El descubrimiento del Opus Dei no fue un impacto repentino, sino una revelación natural. Para ella, era un espacio de crecimiento, una continuidad de los valores que su abuelo le había transmitido antes de fallecer. A los 18 años, cuando decidió hacerse numeraria, llegó el momento difícil: contarle a su familia. "Mi madre se enfadó mucho, mucho, mucho", dice con énfasis. La relación con ella se volvió tensa, al punto de que durante años dejó de hablarle.

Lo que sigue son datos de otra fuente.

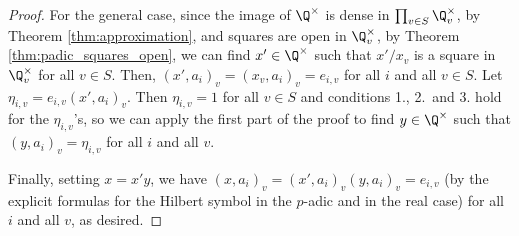 \begin{proof}
For the general case, since the image of $\Q^\times$ is dense in $\prod_{v \in S} \Q_v^\times$, by
Theorem \ref{thm:approximation}, and squares are open in $\Q_v^\times$, by Theorem \ref{thm:padic_squares_open},
we can find $x' \in \Q^\times$ such that $x'/x_v$ is a square in $\Q_v^\times$ for all $v \in S$.
Then, $(x', a_i)_v = (x_v, a_i)_v = e_{i,v}$ for all $i$ and all $v \in S$.
Let $\eta_{i,v}= e_{i,v} (x', a_i)_v$. Then $\eta_{i,v}=1$ for all $v \in S$ and conditions 1., 2.\
and 3. hold for the $\eta_{i,v}$'s, so we can apply the first part of the proof to find $y \in \Q^\times$
such that $(y, a_i)_v = \eta_{i,v}$ for all $i$ and all $v$.

Finally, setting $x = x' y$, we have $(x, a_i)_v = (x', a_i)_v (y, a_i)_v = e_{i,v}$ (by the explicit
formulas for the Hilbert symbol in the $p$-adic and in the real case) for all $i$ and all $v$, as desired.
\end{proof}
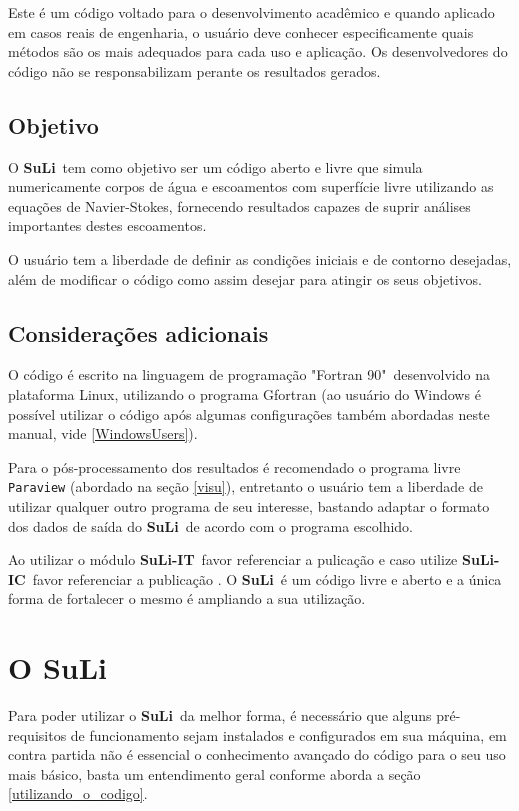 \documentclass[12pt, a4paper]{article}
\newcommand{\SL}{{\bf SuLi}}
\newcommand{\SLIT}{{\bf SuLi-IT}}
\newcommand{\SLIC}{{\bf SuLi-IC}}
\begin{document}
Este é um código voltado para o desenvolvimento acadêmico e quando aplicado em casos reais de engenharia, o usuário deve conhecer especificamente quais métodos são os mais adequados para cada uso e aplicação. Os desenvolvedores do código não se responsabilizam perante os resultados gerados.

\subsection{Objetivo}
O \SL\ tem como objetivo ser um código aberto e livre que simula numericamente corpos de água e escoamentos com superfície livre utilizando as equações de Navier-Stokes, fornecendo resultados capazes de suprir análises importantes destes escoamentos. 

O usuário tem a liberdade de definir as condições iniciais e de contorno desejadas, além de modificar o código como assim desejar para atingir os seus objetivos.


\subsection{Considerações adicionais}
O código é escrito na linguagem de programação "Fortran 90"\ desenvolvido na plataforma Linux, utilizando o programa Gfortran (ao usuário do Windows é possível utilizar o código após algumas configurações também abordadas neste manual, vide \ref{WindowsUsers}).

Para o pós-processamento dos resultados é recomendado o programa livre \verb|Paraview| (abordado na seção \ref{visu}), entretanto o usuário tem a liberdade de utilizar qualquer outro programa de seu interesse, bastando adaptar o formato dos dados de saída do \SL\ de acordo com o programa escolhido.

Ao utilizar o módulo \SLIT\ favor referenciar a pulicação \cite{monteiro2014} e caso utilize \SLIC\ favor referenciar a publicação \cite{monteiro2019}. O \SL\ é um código livre e aberto e a única forma de fortalecer o mesmo é ampliando a sua utilização.
\newpage

\section{O SuLi}
Para poder utilizar o \SL\ da melhor forma, é necessário que alguns pré-requisitos de funcionamento sejam instalados e configurados em sua máquina, em contra partida não é essencial o conhecimento avançado do código para o seu uso mais básico, basta um entendimento geral conforme aborda a seção \ref{utilizando_o_codigo}.
\end{document}
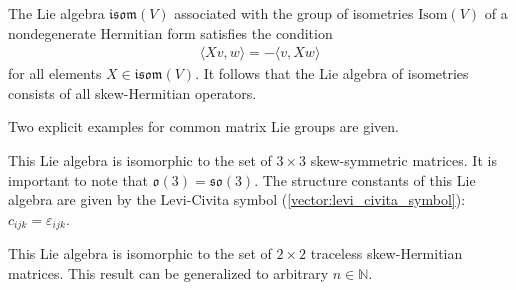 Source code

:     \begin{example}[Isometries]\label{lie:lie_isometry}
        The Lie algebra $\mathfrak{isom}(V)$ associated with the group of isometries $\mathrm{Isom}(V)$ of a nondegenerate Hermitian form satisfies the condition
        \begin{gather}
            \langle Xv,w \rangle = -\langle v,Xw \rangle
        \end{gather}
        for all elements $X\in\mathfrak{isom}(V)$. It follows that the Lie algebra of isometries consists of all skew-Hermitian operators.
    \end{example}

    Two explicit examples for common matrix Lie groups are given.
    \begin{example}\label{lie:so3}
        This Lie algebra is isomorphic to the set of $3\times3$ skew-symmetric matrices. It is important to note that $\mathfrak{o}(3)=\mathfrak{so}(3)$. The structure constants of this Lie algebra are given by the Levi-Civita symbol (\cref{vector:levi_civita_symbol}): $c_{ijk}=\varepsilon_{ijk}$.
    \end{example}
    \begin{example}
        This Lie algebra is isomorphic to the set of $2\times2$ traceless skew-Hermitian matrices. This result can be generalized to arbitrary $n\in\mathbb{N}$.
    \end{example}

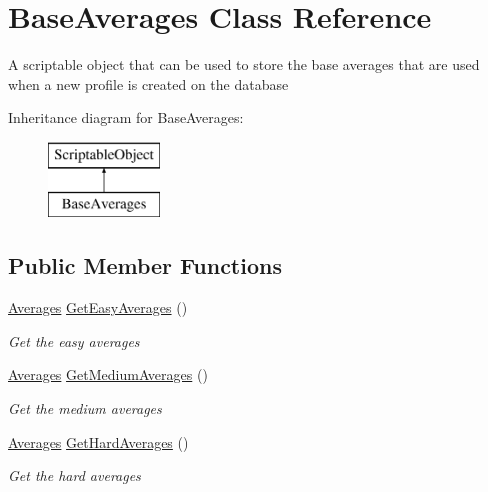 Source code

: \hypertarget{class_base_averages}{}\section{Base\+Averages Class Reference}
\label{class_base_averages}


A scriptable object that can be used to store the base averages that are used when a new profile is created on the database  


Inheritance diagram for Base\+Averages\+:\begin{figure}[H]
\begin{center}
\leavevmode
\includegraphics[height=2.000000cm]{class_base_averages}
\end{center}
\end{figure}
\subsection*{Public Member Functions}
\begin{DoxyCompactItemize}
\item 
\mbox{\hyperlink{struct_level_generation_1_1_averages}{Averages}} \mbox{\hyperlink{class_base_averages_af137b781aca1054548d1a04cdb7b2d16}{Get\+Easy\+Averages}} ()
\begin{DoxyCompactList}\small\item\em Get the easy averages \end{DoxyCompactList}\item 
\mbox{\hyperlink{struct_level_generation_1_1_averages}{Averages}} \mbox{\hyperlink{class_base_averages_a1eebd8734dbf18c96295bd93589bcd94}{Get\+Medium\+Averages}} ()
\begin{DoxyCompactList}\small\item\em Get the medium averages \end{DoxyCompactList}\item 
\mbox{\hyperlink{struct_level_generation_1_1_averages}{Averages}} \mbox{\hyperlink{class_base_averages_a5f0bafc5282ea7b0c4842efbe5d077af}{Get\+Hard\+Averages}} ()
\begin{DoxyCompactList}\small\item\em Get the hard averages \end{DoxyCompactList}\end{DoxyCompactItemize}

"Yo hago las cosas porque yo quiero"
Laura siguió adelante, convencida de que su vocación no era una imposición externa, sino una decisión propia. "Si ser del Opus Dei es algo muy bueno, ¿por qué os enfadáis tanto?", se preguntaba. Con el tiempo, su madre empezó a darse cuenta de que su hija era feliz. En los viajes a congresos, madre e hija compartieron momentos clave que suavizaron las tensiones. "Mamá, es que a mí no me controla nadie", le decía cuando ella insistía en que no fuera a misa durante un viaje.
Cuando tuvo la oportunidad de hacer una estancia en el prestigioso Roslin Institute de Edimburgo, su familia temió que el Opus Dei no le permitiera ir por no haber un centro cercano. Pero Laura, con su determinación intacta, lo dejó claro: "¿Qué significa que no me dejarán ir?". Se mudó a Escocia, vivió su fe a su manera y demostró que su vocación no era una carga, sino una elección.
Hoy, la relación con su familia es más fuerte que nunca. Con sus sobrinos, con su hermana amante de los caballos y con su madre, quien finalmente entendió que Laura no vive bajo órdenes externas, sino con la libertad de quien ha encontrado su propio camino.